Citigroup analyst Heath Jansen has expressed heavy doubts in the long-term viability of very recent gold price gains. Since gold hit its highest price since the 1980’s in August of 2011 at $1859.30, it fell to $1213.50 before rebounding slightly to its current rate of $1316.50 per ounce. Mr. Jansen, along with several other Citigroup analysts, has predicted that gold prices will fall significantly below their average 2013 price of $1,250 in 2014 and while they do not get into specifically how far gold prices could fall, other financial institutions have noted similar predictions and financial powerhouse Goldman Sachs has said that a drastic fall to below $1,000 an ounce is not out of the question. Goldman Sachs also stated that it is likely that gold will continue its steep decline much longer than just 2014. There is a hint of irony to this story as many faux-investment gurus have talked up the ever constant value of gold for years following the financial crises in 1999 and 2007, and now those who took their advice are seeing steep drop offs in the value of their investment premiums. One has to wonder how well-advertised gold proponent Glenn Beck feels about the recent price drops.
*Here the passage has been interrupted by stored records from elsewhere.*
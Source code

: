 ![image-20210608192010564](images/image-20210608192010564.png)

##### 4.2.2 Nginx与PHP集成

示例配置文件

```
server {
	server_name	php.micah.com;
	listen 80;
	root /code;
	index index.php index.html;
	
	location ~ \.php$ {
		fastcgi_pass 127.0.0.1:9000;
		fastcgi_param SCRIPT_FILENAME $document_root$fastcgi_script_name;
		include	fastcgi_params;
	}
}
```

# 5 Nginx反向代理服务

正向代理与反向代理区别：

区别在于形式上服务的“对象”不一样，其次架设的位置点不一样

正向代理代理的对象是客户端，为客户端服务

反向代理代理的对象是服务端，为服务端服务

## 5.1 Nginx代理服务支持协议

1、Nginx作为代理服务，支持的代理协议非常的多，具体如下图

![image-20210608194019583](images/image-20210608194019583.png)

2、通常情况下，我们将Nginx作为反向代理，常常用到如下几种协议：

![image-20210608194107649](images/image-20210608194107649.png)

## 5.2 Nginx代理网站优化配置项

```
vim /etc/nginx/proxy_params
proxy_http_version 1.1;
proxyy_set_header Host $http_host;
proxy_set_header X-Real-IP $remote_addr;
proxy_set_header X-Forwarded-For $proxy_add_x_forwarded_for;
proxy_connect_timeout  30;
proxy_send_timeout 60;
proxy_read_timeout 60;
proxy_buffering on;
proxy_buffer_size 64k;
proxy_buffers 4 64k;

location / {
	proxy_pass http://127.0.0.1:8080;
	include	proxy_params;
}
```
Reasons Behind the Gold Price Drop
While ascertaining the exact reason or reasons for any gold prices drop, the most recent decline is tied to the improving US economy as well as forecasters predicting the recent gains in unemployment and manufacturing growth to continue. In recent meetings with the Federal Reserve Board, it has been implied that interest rates will remain low with the condition that inflation continues to stay at a low rate. Until the official clarification that the Fed was leaning towards keeping interest rates low, the financial community was expecting a small-scale credit crunch as generally they will raise interest rates with a growing economy. Wells Fargo for example, who see most of their business done in home mortgages, was fearing for the worst as they would have significantly less capital to give out loans if the Federal Reserve increased interest rates and decreased the amount of money they were lending as well. The Federal Reserve’s announcement on September 19th that they would not be reducing the amount of bonds they are buying each month from the current $85 billion a month sent stocks through the roof and saw the Dow Jones index reach record highs. Consequently, September 19th was the date at which the recent increase in gold prices stopped and the gold prices drop began again, which implies the previously described relationship between faith in an improving economy and declining gold prices.
If the current trend is any indication, gold will continue to decrease and it may reach the pre-recession levels of under $1,000 per ounce, which is a very, very good thing for those hoping to witness a booming economy again.